→ Problem
Only the number is needed: how many lines in the entries below contain the string "setting"?
<<<<
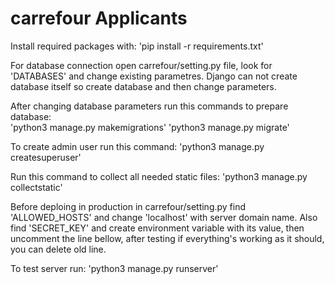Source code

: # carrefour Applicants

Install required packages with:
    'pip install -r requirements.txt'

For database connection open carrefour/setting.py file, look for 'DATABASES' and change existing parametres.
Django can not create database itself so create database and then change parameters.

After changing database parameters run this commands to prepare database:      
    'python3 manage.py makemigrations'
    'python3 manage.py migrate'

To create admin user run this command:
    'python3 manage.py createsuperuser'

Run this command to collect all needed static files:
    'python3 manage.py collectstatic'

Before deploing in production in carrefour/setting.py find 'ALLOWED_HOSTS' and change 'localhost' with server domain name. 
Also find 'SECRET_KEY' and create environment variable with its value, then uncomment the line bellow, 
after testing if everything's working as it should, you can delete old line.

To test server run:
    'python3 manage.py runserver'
>>>>
<<<<
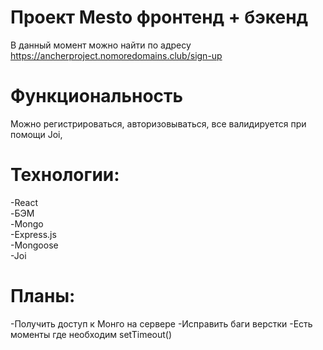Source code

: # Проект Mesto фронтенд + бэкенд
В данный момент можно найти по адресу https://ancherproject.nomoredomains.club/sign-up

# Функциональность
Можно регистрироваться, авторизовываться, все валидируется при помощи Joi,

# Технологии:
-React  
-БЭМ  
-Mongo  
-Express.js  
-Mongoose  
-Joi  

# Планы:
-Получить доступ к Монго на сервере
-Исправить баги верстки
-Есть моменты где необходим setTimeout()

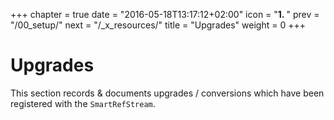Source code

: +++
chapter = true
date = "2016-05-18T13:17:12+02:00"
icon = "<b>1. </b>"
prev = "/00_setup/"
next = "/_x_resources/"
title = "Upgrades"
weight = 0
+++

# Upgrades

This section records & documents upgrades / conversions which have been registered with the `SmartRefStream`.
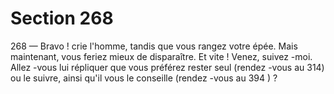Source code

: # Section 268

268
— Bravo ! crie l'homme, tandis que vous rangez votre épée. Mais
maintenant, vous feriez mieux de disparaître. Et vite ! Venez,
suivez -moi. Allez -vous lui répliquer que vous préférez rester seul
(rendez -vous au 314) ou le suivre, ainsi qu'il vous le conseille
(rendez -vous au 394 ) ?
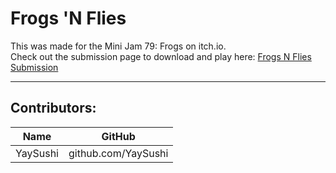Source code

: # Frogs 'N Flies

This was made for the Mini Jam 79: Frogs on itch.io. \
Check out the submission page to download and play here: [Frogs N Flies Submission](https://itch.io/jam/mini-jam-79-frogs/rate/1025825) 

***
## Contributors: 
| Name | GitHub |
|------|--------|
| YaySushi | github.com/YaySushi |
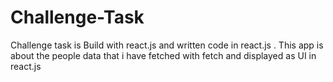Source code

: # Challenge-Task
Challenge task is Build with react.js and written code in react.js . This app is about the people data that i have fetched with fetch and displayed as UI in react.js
>>>>
<<<<
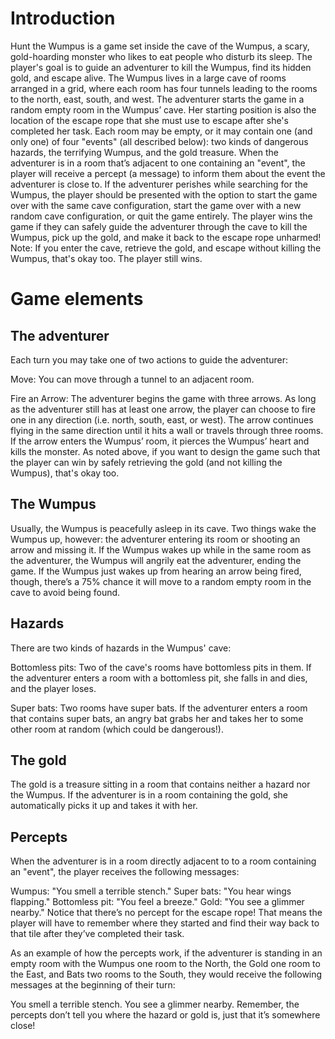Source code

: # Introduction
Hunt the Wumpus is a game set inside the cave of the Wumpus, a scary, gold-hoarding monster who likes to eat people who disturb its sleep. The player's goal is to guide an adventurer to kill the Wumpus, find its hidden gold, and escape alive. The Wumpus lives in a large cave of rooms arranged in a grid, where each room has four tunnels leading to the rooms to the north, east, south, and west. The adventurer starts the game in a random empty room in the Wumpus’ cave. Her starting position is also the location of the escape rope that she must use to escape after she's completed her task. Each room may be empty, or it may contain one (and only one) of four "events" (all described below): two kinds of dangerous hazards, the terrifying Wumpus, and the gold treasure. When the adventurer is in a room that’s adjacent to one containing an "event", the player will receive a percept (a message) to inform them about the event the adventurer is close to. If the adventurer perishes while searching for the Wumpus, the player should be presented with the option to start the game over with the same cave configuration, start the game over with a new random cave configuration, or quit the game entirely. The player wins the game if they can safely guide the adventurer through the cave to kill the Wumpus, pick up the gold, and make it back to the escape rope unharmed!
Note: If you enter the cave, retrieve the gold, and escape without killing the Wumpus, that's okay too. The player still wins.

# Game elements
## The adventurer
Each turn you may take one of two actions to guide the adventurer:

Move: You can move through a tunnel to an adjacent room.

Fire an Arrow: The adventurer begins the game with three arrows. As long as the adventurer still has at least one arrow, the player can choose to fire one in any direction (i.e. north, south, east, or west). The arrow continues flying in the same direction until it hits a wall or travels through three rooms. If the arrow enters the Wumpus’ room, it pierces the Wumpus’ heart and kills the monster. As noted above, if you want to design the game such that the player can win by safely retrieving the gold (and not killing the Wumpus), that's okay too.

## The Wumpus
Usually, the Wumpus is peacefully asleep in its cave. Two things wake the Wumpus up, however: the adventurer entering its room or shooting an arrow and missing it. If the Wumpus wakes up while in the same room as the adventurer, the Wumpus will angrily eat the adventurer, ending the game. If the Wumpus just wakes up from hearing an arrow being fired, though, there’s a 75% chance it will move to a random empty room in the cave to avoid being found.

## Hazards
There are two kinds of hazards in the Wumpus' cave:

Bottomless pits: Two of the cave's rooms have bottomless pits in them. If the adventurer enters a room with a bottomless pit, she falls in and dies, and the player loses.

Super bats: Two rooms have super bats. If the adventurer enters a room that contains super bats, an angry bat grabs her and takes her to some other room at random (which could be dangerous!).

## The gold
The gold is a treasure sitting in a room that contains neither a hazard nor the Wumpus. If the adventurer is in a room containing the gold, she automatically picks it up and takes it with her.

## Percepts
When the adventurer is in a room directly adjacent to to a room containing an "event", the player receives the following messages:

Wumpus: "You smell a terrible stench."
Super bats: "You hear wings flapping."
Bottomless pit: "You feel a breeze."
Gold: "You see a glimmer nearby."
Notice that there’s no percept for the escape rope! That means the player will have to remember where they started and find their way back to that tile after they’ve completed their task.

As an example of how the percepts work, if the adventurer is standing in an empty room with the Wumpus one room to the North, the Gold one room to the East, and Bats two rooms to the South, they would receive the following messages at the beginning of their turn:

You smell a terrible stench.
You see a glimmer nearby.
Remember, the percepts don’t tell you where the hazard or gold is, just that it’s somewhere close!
>>>>
→ Finished task
2